◆ PROBLEM
Each line of the entries that mentions the string "especial" needs to be reported.

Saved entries
====

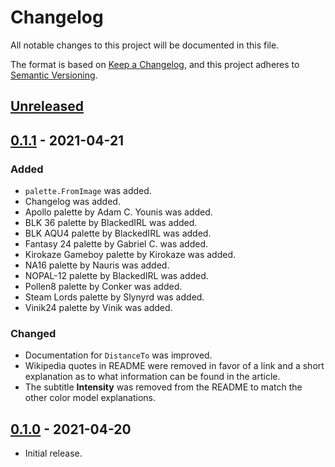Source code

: # Changelog

All notable changes to this project will be documented in this file.

The format is based on [Keep a Changelog](https://keepachangelog.com/en/1.0.0/),
and this project adheres to
[Semantic Versioning](https://semver.org/spec/v2.0.0.html).

## [Unreleased]

## [0.1.1] - 2021-04-21

### Added

- `palette.FromImage` was added.
- Changelog was added.
- Apollo palette by Adam C. Younis was added.
- BLK 36 palette by BlackedIRL was added.
- BLK AQU4 palette by BlackedIRL was added.
- Fantasy 24 palette by Gabriel C. was added.
- Kirokaze Gameboy palette by Kirokaze was added.
- NA16 palette by Nauris was added.
- NOPAL-12 palette by BlackedIRL was added.
- Pollen8 palette by Conker was added.
- Steam Lords palette by Slynyrd was added.
- Vinik24 palette by Vinik was added.

### Changed

- Documentation for `DistanceTo` was improved.
- Wikipedia quotes in README were removed in favor of a link and a short
  explanation as to what information can be found in the article.
- The subtitle **Intensity** was removed from the README to match the other
  color model explanations.

## [0.1.0] - 2021-04-20

- Initial release.

[Unreleased]: https://github.com/pegasus-toolset/color
[0.1.1]: https://github.com/pegasus-toolset/color/releases/tag/v0.1.1
[0.1.0]: https://github.com/pegasus-toolset/color/releases/tag/v0.1.0
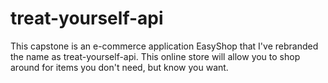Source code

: # treat-yourself-api
This capstone is an e-commerce application EasyShop that I've rebranded the name as treat-yourself-api. This online store will allow you to shop around for items you don't need, but know you want.
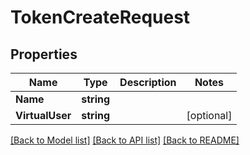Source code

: # TokenCreateRequest

## Properties
Name | Type | Description | Notes
------------ | ------------- | ------------- | -------------
**Name** | **string** |  | 
**VirtualUser** | **string** |  | [optional] 

[[Back to Model list]](../README.md#documentation-for-models) [[Back to API list]](../README.md#documentation-for-api-endpoints) [[Back to README]](../README.md)


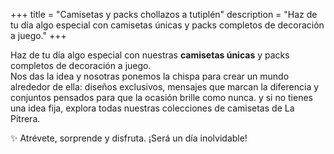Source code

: +++
title = "Camisetas y packs chollazos a tutiplén"
description = "Haz de tu día algo especial con camisetas únicas y packs completos de decoración a juego."
+++

Haz de tu día algo especial con nuestras **camisetas únicas** y packs completos de decoración a juego.  
Nos das la idea y nosotras ponemos la chispa para crear un mundo alrededor de ella: diseños exclusivos, mensajes que marcan la diferencia y conjuntos pensados para que la ocasión brille como nunca. y si no tienes una idea fija, explora todas nuestras colecciones de camisetas de La Pitrera.

✨ Atrévete, sorprende y disfruta. ¡Será un día inolvidable!

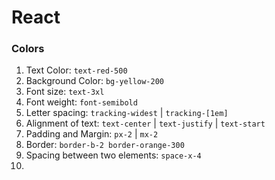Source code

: # React

### Colors

1. Text Color: `text-red-500`
2. Background Color: `bg-yellow-200`
3. Font size: `text-3xl`
4. Font weight: `font-semibold`
5. Letter spacing: `tracking-widest` | `tracking-[1em]`
6. Alignment of text: `text-center` | `text-justify` | `text-start`
7. Padding and Margin: `px-2` | `mx-2`
8. Border: `border-b-2 border-orange-300`
9. Spacing between two elements: `space-x-4`
10.

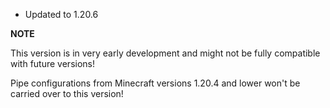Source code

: - Updated to 1.20.6

**NOTE**

This version is in very early development and might not be fully compatible with future versions!

Pipe configurations from Minecraft versions 1.20.4 and lower won't be carried over to this version!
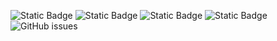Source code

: ![Static Badge](https://img.shields.io/badge/blacklists-60-000000) ![Static Badge](https://img.shields.io/badge/blacklisted-3021304-cc0000) ![Static Badge](https://img.shields.io/badge/whitelisted-2243-00CC00) ![Static Badge](https://img.shields.io/badge/streaming_blacklist-28107-000000) ![GitHub issues](https://img.shields.io/github/issues/fabriziosalmi/blacklists)
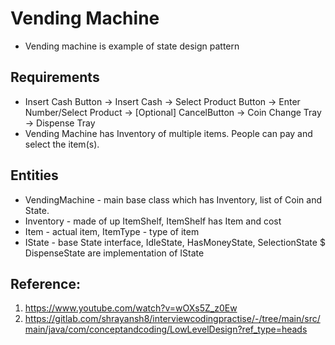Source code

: # Vending Machine
- Vending machine is example of state design pattern

## Requirements
- Insert Cash Button -> Insert Cash -> Select Product Button -> Enter Number/Select Product -> [Optional] CancelButton -> Coin Change Tray -> Dispense Tray
- Vending Machine has Inventory of multiple items. People can pay and select the item(s).

## Entities
- VendingMachine - main base class which has Inventory, list of Coin and State.
- Inventory - made of up ItemShelf, ItemShelf has Item and cost
- Item - actual item, ItemType - type of item
- IState - base State interface, IdleState, HasMoneyState, SelectionState $ DispenseState are implementation of IState


## Reference:
1. https://www.youtube.com/watch?v=wOXs5Z_z0Ew
2. https://gitlab.com/shrayansh8/interviewcodingpractise/-/tree/main/src/main/java/com/conceptandcoding/LowLevelDesign?ref_type=heads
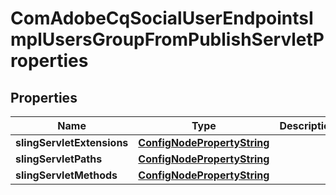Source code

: 
# ComAdobeCqSocialUserEndpointsImplUsersGroupFromPublishServletProperties

## Properties
Name | Type | Description | Notes
------------ | ------------- | ------------- | -------------
**slingServletExtensions** | [**ConfigNodePropertyString**](ConfigNodePropertyString.md) |  |  [optional]
**slingServletPaths** | [**ConfigNodePropertyString**](ConfigNodePropertyString.md) |  |  [optional]
**slingServletMethods** | [**ConfigNodePropertyString**](ConfigNodePropertyString.md) |  |  [optional]



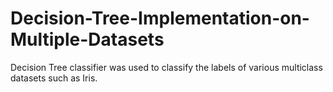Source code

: # Decision-Tree-Implementation-on-Multiple-Datasets

Decision Tree classifier was used to classify the labels of various multiclass datasets such as Iris.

====

◆ ANSWER TO THE EXERCISE
description = "Haz de tu día algo especial con camisetas únicas y packs completos de decoración a juego."
Haz de tu día algo especial con nuestras **camisetas únicas** y packs completos de decoración a juego.  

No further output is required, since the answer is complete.